Understanding PEM Electrolyzer Data

Objectives

  • Understand what PEM electrolyzers are and the SWVF technology

  • Learn about the three NORCE experimental datasets and their characteristics

  • Know the input features and their physical meaning

  • Understand data filtering (strict vs minimal) and why it matters

  • Understand the OOD evaluation protocol and keep-out validation

Why This Matters

The Scenario: A quality assurance engineer at a fuel-cell testing facility receives three batches of polarization curve data from different test campaigns. Some measurements look suspiciously noisy — maybe a sensor was drifting, or a test was interrupted. Before feeding this data into a machine learning model, she needs to know: which data points are trustworthy, and which should be excluded?

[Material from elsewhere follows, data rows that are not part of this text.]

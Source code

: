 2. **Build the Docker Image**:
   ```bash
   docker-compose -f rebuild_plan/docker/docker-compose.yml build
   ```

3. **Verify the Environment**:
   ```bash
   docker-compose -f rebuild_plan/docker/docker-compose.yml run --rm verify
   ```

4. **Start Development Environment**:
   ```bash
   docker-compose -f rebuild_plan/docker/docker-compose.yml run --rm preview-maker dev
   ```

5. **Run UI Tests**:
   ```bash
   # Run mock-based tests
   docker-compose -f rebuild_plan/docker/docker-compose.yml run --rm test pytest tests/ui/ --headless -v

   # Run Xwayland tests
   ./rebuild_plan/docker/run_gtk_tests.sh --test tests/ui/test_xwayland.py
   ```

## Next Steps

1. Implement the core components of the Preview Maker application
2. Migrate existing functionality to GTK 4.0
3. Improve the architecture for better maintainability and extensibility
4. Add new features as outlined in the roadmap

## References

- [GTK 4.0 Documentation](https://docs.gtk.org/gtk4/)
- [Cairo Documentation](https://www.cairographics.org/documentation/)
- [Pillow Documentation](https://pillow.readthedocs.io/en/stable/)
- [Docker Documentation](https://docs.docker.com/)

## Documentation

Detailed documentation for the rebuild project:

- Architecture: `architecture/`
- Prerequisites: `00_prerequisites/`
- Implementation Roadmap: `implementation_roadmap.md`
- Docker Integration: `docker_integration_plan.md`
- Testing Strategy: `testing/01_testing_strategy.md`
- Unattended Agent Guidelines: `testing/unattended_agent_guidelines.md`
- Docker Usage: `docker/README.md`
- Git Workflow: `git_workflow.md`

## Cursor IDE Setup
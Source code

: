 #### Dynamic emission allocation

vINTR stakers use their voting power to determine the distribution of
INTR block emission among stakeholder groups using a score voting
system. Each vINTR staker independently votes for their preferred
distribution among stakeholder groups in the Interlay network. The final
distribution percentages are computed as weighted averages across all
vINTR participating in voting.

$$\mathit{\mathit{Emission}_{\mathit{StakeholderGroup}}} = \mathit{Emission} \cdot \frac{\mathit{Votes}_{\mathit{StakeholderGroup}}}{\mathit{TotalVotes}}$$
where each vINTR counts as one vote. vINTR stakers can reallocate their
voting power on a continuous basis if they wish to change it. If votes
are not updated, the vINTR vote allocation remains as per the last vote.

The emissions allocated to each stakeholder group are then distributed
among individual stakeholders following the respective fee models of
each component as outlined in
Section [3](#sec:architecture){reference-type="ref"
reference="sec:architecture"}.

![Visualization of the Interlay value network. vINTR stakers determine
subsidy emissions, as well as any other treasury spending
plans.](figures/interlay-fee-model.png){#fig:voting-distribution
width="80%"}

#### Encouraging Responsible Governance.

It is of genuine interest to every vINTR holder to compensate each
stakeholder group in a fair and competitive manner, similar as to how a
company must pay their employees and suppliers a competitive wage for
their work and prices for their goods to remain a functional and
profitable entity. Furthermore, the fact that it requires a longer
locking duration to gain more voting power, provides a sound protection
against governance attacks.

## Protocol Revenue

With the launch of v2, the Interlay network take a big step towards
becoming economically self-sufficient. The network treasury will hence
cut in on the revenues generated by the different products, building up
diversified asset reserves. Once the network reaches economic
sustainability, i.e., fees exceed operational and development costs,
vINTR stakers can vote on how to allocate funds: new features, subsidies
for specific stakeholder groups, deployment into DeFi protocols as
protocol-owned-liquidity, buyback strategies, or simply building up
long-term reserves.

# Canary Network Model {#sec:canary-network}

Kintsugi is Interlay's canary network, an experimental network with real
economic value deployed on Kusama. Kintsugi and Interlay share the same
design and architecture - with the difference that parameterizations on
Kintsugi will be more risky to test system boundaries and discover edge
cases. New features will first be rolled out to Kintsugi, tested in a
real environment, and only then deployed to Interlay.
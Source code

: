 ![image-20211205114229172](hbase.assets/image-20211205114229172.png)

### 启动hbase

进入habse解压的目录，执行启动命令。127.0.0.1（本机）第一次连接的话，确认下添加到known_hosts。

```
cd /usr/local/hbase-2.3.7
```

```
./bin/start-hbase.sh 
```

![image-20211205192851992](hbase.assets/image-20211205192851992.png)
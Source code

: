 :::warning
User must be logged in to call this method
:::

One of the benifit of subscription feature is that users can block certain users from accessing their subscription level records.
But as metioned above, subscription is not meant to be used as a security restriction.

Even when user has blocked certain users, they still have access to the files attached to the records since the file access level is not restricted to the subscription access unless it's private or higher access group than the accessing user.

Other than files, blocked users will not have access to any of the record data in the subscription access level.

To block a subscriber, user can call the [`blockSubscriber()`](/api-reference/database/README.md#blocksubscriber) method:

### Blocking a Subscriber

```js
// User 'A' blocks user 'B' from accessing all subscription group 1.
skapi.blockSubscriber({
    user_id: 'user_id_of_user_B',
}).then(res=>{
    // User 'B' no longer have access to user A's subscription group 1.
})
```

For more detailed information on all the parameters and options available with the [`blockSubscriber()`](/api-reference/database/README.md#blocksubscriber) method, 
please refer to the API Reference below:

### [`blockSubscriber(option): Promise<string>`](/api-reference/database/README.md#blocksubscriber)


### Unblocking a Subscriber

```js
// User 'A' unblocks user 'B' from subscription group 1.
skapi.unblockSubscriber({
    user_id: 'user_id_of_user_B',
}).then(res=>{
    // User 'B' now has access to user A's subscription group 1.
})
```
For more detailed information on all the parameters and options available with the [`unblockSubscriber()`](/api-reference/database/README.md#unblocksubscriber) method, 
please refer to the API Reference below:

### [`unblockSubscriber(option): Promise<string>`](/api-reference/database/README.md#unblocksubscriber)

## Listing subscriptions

The Research Question: How do you systematically detect and exclude contaminated experimental data, and how do you design a validation protocol that proves your model generalizes — rather than just memorizing the training conditions?

What This Episode Gives You: The data pipeline — from raw NORCE measurements to clean, filtered datasets with a rigorous keep-out validation split.

PEM Electrolysis

PEM (Proton Exchange Membrane) electrolyzers produce hydrogen by splitting water using electricity:

  • Anode: 2H₂O → O₂ + 4H⁺ + 4e⁻

  • Cathode: 4H⁺ + 4e⁻ → 2H₂

The cell voltage depends on operating conditions: current, pressure, and temperature.

SWVF Technology

The electrolyzer uses Static Water Vapour Feed (SWVF) technology (TRL4), which is fundamentally different from conventional liquid-fed PEM:

  • Water vapor diffuses through a Water Feed Barrier membrane to the anode

  • This eliminates liquid water management but adds ionic resistance

  • The SWVF barrier explains why the learned ohmic resistance (~1.0 Ohmcm2) is higher than typical liquid-fed PEM values (0.05-0.20 Ohmcm2)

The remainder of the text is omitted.